To begin, let’s look at what discount factor is. Economists first defined $\gamma$ as it specifies some sort of intertemporal preferences. Consider a thought experiment:

Suppose I were to hand you a whole apple tomorrow, or a $\gamma$ fraction of an apple to you today. I’ll twist the values of $\gamma$ until it reaches a value that you become indifferent between the $\gamma$ fraction of the apple today and a whole apple tomorrow. This $\gamma$ of your choice reveals your intertemporal preference.

So how does this preference notion come into play in reinforcement learning? Consider this simple environment where the player in red could could either go left or right to collect coins (worth 1 reward each), or diamond (worth 5000 reward). I run the DQN algorithm twice, one with high discount ($\gamma=0.99$):

and the other with low discount($\gamma=0.2$):

As you could see, the agent with low discount prefers immediate reward (the coins) whereas the agent with high discount could forgo the immediate coins and went for the diamond far on the right. Thus, we could see how different intertemporal preferences lead to distinctive behaviors.

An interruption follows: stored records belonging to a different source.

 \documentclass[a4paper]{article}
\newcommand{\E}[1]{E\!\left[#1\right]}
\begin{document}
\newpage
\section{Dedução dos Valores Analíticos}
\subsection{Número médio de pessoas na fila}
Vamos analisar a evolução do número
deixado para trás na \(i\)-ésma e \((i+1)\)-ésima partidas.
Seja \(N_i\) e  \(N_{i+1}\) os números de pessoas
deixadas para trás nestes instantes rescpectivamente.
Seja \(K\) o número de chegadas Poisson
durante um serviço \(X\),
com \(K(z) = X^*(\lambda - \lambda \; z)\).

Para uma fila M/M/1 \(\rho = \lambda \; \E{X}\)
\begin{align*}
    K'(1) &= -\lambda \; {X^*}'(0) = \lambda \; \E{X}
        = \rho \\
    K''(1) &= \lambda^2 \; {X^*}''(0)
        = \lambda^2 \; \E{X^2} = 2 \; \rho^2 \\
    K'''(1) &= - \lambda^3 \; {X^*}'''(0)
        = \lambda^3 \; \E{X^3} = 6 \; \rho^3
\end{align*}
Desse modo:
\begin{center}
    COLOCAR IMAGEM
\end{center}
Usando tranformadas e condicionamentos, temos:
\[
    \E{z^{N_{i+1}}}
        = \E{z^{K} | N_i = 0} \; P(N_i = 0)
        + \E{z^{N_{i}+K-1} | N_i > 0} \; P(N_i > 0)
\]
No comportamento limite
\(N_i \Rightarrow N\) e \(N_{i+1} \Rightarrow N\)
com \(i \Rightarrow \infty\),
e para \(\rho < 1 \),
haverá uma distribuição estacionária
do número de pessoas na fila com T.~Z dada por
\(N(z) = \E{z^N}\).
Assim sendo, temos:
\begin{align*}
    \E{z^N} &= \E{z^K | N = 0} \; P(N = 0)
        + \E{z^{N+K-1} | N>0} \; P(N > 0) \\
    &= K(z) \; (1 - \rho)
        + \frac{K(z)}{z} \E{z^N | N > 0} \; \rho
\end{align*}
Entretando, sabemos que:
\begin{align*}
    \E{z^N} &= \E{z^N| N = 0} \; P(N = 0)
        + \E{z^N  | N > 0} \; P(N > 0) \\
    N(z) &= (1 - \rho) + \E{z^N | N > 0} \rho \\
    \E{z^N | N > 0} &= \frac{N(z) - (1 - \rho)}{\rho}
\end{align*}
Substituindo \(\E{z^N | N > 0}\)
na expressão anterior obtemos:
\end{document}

In this kind of environments where we always accumulate rewards, the default discount factor is 1. However, we cannot use exactly $\gamma=1$ in practice because of boundedness, for one reason. Moreover, we don’t have to use exactly 1. Imagine that in our Coin vs. Diamond example, having a slightly lower $\gamma$, say $0.99$, the agent would still prefer diamond over the coins. In other words, high enough discount factors would result in very similar intertemporal preferences and thus behaviors as having a discount factor of one.

## Blackwell Optimality Principle

There has been a theoretical result that confirms this intuition: the Blackwell Optimality Principle states that for all environments there exists a policy that is simultaneously optimal with $\gamma$’s higher than a certain threshold. (Blackwell, 1964)

Is this the complete picture? Let’s go back to our coin vs. diamond example again. This time, in addition to having two agents with high and low discount, I decreased the exploration factor for both agents. The lowered exploration for the low discount agent didn’t alter its actions – it went for all the coins.

## A counterexample

However, the lowered exploration for the high discount agent couldn’t make up its mind of which action to take. It was stuck in the middle and obtained zero rewards, even worse than the low discount agent!

## Key question

So the key question becomes that do DRL algorithms always find the Blackwell optimal policy for $\gamma$’s above the threshold?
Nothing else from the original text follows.